Out February 21, 2026, Hurry introduces June The Destroyer as far more than another folk-rock duo with a city to mythologize. Victoria Fuller and James Karfilis, working out of Toronto’s Port Lands with singer-songwriter Len O’Neill, shape a record that feels rooted in the skyline yet restless beneath it. The album wrestles with modern life in all its mess, online intimacy, public accountability, rising costs, mortality, and the exhausting pressure to stay switched on, while still leaving the door cracked for hope.
Even the cover art gets in on the joke: two lovers facing the Toronto skyline while an alien abduction hovers like a casual house call, as if the unknown might be the only sane thing left to believe in. That tension between absurdity and yearning runs right through Hurry, giving its folk-rock, alt-country, and ’90s alternative leanings a sharp bite.

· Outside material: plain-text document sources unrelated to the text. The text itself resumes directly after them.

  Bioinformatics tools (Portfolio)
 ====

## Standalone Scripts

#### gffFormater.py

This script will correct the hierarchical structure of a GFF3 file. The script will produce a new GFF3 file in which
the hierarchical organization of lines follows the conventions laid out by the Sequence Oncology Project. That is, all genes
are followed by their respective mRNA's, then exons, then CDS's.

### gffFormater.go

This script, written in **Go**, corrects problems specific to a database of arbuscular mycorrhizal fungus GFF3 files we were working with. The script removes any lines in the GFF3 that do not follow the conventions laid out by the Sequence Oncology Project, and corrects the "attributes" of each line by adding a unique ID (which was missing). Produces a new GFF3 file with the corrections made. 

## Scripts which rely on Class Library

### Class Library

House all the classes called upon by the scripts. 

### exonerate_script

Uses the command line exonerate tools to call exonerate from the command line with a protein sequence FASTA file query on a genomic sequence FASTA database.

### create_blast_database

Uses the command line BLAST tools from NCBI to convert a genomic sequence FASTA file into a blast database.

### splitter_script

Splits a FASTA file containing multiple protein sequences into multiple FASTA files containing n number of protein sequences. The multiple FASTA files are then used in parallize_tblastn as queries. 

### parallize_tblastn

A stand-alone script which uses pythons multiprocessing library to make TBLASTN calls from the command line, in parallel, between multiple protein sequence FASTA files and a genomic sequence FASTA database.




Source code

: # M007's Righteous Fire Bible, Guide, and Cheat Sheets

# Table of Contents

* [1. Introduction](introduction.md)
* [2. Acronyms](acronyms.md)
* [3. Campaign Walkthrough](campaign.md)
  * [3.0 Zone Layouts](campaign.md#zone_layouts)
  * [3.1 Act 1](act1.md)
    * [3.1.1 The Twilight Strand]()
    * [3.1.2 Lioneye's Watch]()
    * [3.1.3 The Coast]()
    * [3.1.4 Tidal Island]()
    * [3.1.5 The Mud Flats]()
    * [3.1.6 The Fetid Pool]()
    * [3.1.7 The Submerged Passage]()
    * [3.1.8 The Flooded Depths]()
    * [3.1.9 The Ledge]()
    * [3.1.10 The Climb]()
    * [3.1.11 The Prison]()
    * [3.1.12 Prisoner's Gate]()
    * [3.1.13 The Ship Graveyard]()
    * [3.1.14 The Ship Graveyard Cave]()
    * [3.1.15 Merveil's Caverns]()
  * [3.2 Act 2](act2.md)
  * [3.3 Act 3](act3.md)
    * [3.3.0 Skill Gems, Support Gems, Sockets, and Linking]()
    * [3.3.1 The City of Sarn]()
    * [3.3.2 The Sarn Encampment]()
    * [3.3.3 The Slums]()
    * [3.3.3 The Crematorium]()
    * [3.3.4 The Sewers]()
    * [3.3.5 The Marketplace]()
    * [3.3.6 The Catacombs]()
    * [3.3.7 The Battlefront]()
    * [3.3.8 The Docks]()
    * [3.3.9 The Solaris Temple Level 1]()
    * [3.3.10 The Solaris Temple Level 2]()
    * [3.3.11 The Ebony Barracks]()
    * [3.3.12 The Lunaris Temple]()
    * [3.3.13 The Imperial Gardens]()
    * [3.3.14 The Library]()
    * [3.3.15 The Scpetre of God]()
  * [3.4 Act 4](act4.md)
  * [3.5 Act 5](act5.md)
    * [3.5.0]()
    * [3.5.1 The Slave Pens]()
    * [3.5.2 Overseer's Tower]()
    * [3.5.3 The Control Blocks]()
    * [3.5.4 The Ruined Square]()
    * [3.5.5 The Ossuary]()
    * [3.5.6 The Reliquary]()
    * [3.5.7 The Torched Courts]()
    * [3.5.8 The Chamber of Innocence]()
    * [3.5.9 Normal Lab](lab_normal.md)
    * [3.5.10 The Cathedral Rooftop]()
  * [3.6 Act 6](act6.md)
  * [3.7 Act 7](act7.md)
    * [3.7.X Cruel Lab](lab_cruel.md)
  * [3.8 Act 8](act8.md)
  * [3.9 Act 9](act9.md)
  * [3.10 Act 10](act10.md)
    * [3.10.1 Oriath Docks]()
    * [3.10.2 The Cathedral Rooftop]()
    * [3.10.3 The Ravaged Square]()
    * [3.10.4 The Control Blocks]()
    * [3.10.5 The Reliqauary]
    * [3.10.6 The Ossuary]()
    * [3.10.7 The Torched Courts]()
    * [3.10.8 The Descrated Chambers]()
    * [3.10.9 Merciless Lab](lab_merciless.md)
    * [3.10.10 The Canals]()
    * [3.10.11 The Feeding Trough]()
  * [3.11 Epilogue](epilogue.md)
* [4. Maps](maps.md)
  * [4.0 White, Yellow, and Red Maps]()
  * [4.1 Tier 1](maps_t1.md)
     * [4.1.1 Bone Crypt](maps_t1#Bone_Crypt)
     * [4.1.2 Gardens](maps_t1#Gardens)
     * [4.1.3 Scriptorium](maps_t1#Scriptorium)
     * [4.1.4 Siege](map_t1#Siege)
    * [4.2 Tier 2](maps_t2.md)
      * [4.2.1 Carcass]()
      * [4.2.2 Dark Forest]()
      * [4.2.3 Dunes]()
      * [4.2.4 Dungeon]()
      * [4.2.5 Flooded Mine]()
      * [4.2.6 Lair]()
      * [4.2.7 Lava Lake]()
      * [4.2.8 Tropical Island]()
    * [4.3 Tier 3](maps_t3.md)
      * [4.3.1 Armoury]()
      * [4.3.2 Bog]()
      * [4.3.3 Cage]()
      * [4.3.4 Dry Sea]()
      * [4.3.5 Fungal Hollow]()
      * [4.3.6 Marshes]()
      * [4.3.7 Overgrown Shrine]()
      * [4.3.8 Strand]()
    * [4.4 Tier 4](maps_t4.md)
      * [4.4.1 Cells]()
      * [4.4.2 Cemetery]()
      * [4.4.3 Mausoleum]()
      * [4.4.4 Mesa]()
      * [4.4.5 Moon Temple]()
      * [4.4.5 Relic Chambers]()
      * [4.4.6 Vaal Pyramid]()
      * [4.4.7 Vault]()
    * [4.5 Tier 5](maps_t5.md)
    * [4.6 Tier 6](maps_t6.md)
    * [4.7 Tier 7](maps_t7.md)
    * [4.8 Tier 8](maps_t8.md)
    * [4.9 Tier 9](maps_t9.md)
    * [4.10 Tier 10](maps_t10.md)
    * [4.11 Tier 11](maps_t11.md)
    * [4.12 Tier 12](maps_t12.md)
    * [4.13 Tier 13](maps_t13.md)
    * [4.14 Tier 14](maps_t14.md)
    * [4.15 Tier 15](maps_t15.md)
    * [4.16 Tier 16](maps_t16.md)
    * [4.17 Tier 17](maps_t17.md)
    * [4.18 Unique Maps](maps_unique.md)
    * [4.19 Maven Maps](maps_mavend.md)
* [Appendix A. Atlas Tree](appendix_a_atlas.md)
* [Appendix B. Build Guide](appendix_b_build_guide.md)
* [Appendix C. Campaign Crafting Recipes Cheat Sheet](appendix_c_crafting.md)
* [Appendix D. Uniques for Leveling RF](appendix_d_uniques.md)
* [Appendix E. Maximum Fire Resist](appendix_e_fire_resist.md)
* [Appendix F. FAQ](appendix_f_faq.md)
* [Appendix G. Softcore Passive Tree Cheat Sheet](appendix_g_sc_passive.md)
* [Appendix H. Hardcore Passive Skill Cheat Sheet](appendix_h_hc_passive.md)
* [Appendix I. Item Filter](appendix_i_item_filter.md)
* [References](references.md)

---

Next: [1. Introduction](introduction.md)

“Hot Coffee” kicks things off in wonderfully unsettling fashion, opening with eerie, echoing vocals and the kind of guitar haze that feels like stumbling into a half-empty café at 2 a.m. Then the track tightens the screws: beats settle in, fuzzed riffs flare up, cymbals bustle, and the chorus bursts open with higher harmonies that hit like a jolt to the system. Beneath its swagger, the song takes a hard look at privilege, comfort, and the invisible cost of convenience, landing lines like “when your coffee’s nice and hot / someone’s is not” with a sting that lingers.
Then “Break Down, Get Down” slides in, marrying deep bass, heavy grooves, wah guitar, and Fuller’s clear, velvet-rich vocals to lyrics that skewer financial dread, modern romance, and late-capitalist burnout. It’s sexy, funny, and fed up all at once. By the time “Find Me In The Morning” arrives, Hurry shows its softer underbelly, with gentle strums, frolicking piano, tender male vocals, and Fuller’s breathy glow gradually bloom into something sweeping and almost ecstatic. Even as it sings about algorithmic longing and praying “unto the apps,” it sounds real.
And that’s the ace up this album’s sleeve: it stares down the noise, then finds beauty in the wreckage.